Repeat all the records exactly, omitting pictures.

Pictures paired with source code
+-------+

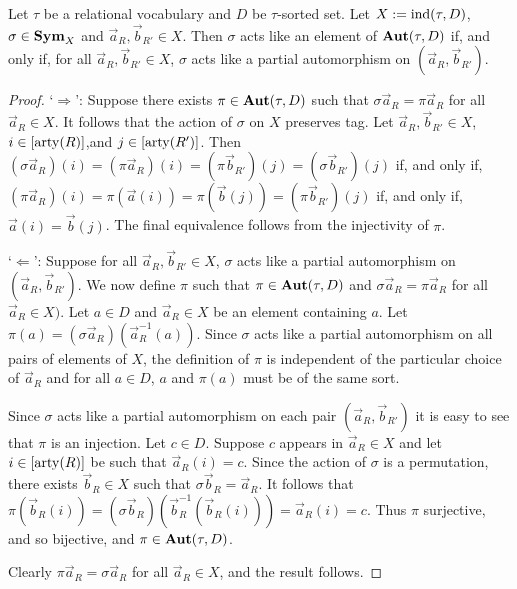 \documentclass[../paper.tex]{subfiles}
\begin{document}
\begin{lem}
  Let $\tau$ be a relational vocabulary and $D$ be $\tau$-sorted set. Let $X :=
  \text{\upshape ind}(\tau, D)$, $\sigma \in \text{\textbf{Sym}}_X$ and $\vec{a}_R, \vec{b}_{R'} \in X$. Then
  $\sigma$ acts like an element of $\text{\textbf{Aut}} (\tau, D)$ if, and only if, for all
  $\vec{a}_R, \vec{b}_{R'} \in X$, $\sigma$ acts like a partial automorphism on
  $(\vec{a}_R, \vec{b}_{R'})$.
  \label{lem:aut-partial}
\end{lem}
\begin{proof}
  `$\Rightarrow$': Suppose there exists $\pi \in \text{\textbf{Aut}}(\tau, D)$ such that
  $\sigma \vec{a}_R = \pi \vec{a}_R$ for all $\vec{a}_R \in X$. It follows that
  the action of $\sigma$ on $X$ preserves tag. Let $\vec{a}_R, \vec{b}_{R'} \in
  X$, $i \in [\mathrm{arty} (R)]$,and $j \in [\mathrm{arty} (R')]$. Then $(\sigma \vec{a}_R) (i)
  = (\pi \vec{a}_R)(i) = (\pi \vec{b}_{R'})(j) = (\sigma \vec{b}_{R'})(j)$ if,
  and only if, $(\pi \vec{a}_R)(i) = \pi (\vec{a}(i)) = \pi (\vec{b}(j)) =
  (\pi\vec{b}_{R'})(j)$ if, and only if, $\vec{a}(i) = \vec{b}(j)$. The final
  equivalence follows from the injectivity of $\pi$.
  
  `$\Leftarrow$': Suppose for all $\vec{a}_R, \vec{b}_{R'} \in X$, $\sigma$ acts
  like a partial automorphism on $(\vec{a}_R, \vec{b}_{R'})$. We now define
  $\pi$ such that $\pi \in \text{\textbf{Aut}}(\tau, D)$ and $\sigma \vec{a}_R = \pi \vec{a}_R$
  for all $\vec{a}_R \in X)$. Let $a \in D$ and $\vec{a}_R \in X$ be an element
  containing $a$. Let $\pi (a) = (\sigma \vec{a}_R) (\vec{a}^{-1}_R(a))$. Since
  $\sigma$ acts like a partial automorphism on all pairs of elements of $X$, the
  definition of $\pi$ is independent of the particular choice of $\vec{a}_R$ and
  for all $a \in D$, $a$ and $\pi (a)$ must be of the same sort.
  
  Since $\sigma$ acts like a partial automorphism on each pair $(\vec{a}_R,
  \vec{b}_{R'})$ it is easy to see that $\pi$ is an injection. Let $c \in D$.
  Suppose $c$ appears in $\vec{a}_R \in X$ and let $i \in [\mathrm{arty}(R)]$ be such
  that $\vec{a}_R(i) = c$. Since the action of $\sigma$ is a permutation, there
  exists $\vec{b}_R \in X$ such that $\sigma \vec{b}_R = \vec{a}_R$. It follows
  that $\pi (\vec{b}_R(i)) = (\sigma \vec{b}_R) (\vec{b}^{-1}_R(\vec{b}_R(i))) =
  \vec{a}_R(i) = c$. Thus $\pi$ surjective, and so bijective, and $\pi \in
  \text{\textbf{Aut}}(\tau, D)$.

  Clearly $\pi \vec{a}_R = \sigma \vec{a}_R$ for all $\vec{a}_R \in X$, and the
  result follows.

\end{proof}
\end{document}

+-------+

*Answer for the task*
 \documentclass[../paper.tex]{subfiles}
\begin{document}
\begin{lem}
  Let $\tau$ be a relational vocabulary and $D$ be $\tau$-sorted set. Let $X :=
  \text{\upshape ind}(\tau, D)$, $\sigma \in \text{\textbf{Sym}}_X$ and $\vec{a}_R, \vec{b}_{R'} \in X$. Then
  $\sigma$ acts like an element of $\text{\textbf{Aut}} (\tau, D)$ if, and only if, for all
  $\vec{a}_R, \vec{b}_{R'} \in X$, $\sigma$ acts like a partial automorphism on
  $(\vec{a}_R, \vec{b}_{R'})$.
  \label{lem:aut-partial}
\end{lem}
\begin{proof}
  `$\Rightarrow$': Suppose there exists $\pi \in \text{\textbf{Aut}}(\tau, D)$ such that
  $\sigma \vec{a}_R = \pi \vec{a}_R$ for all $\vec{a}_R \in X$. It follows that
  the action of $\sigma$ on $X$ preserves tag. Let $\vec{a}_R, \vec{b}_{R'} \in
  X$, $i \in [\mathrm{arty} (R)]$,and $j \in [\mathrm{arty} (R')]$. Then $(\sigma \vec{a}_R) (i)
  = (\pi \vec{a}_R)(i) = (\pi \vec{b}_{R'})(j) = (\sigma \vec{b}_{R'})(j)$ if,
  and only if, $(\pi \vec{a}_R)(i) = \pi (\vec{a}(i)) = \pi (\vec{b}(j)) =
  (\pi\vec{b}_{R'})(j)$ if, and only if, $\vec{a}(i) = \vec{b}(j)$. The final
  equivalence follows from the injectivity of $\pi$.
  
  `$\Leftarrow$': Suppose for all $\vec{a}_R, \vec{b}_{R'} \in X$, $\sigma$ acts
  like a partial automorphism on $(\vec{a}_R, \vec{b}_{R'})$. We now define
  $\pi$ such that $\pi \in \text{\textbf{Aut}}(\tau, D)$ and $\sigma \vec{a}_R = \pi \vec{a}_R$
  for all $\vec{a}_R \in X)$. Let $a \in D$ and $\vec{a}_R \in X$ be an element
  containing $a$. Let $\pi (a) = (\sigma \vec{a}_R) (\vec{a}^{-1}_R(a))$. Since
  $\sigma$ acts like a partial automorphism on all pairs of elements of $X$, the
  definition of $\pi$ is independent of the particular choice of $\vec{a}_R$ and
  for all $a \in D$, $a$ and $\pi (a)$ must be of the same sort.
  
  Since $\sigma$ acts like a partial automorphism on each pair $(\vec{a}_R,
  \vec{b}_{R'})$ it is easy to see that $\pi$ is an injection. Let $c \in D$.
  Suppose $c$ appears in $\vec{a}_R \in X$ and let $i \in [\mathrm{arty}(R)]$ be such
  that $\vec{a}_R(i) = c$. Since the action of $\sigma$ is a permutation, there
  exists $\vec{b}_R \in X$ such that $\sigma \vec{b}_R = \vec{a}_R$. It follows
  that $\pi (\vec{b}_R(i)) = (\sigma \vec{b}_R) (\vec{b}^{-1}_R(\vec{b}_R(i))) =
  \vec{a}_R(i) = c$. Thus $\pi$ surjective, and so bijective, and $\pi \in
  \text{\textbf{Aut}}(\tau, D)$.

  Clearly $\pi \vec{a}_R = \sigma \vec{a}_R$ for all $\vec{a}_R \in X$, and the
  result follows.

\end{proof}
\end{document}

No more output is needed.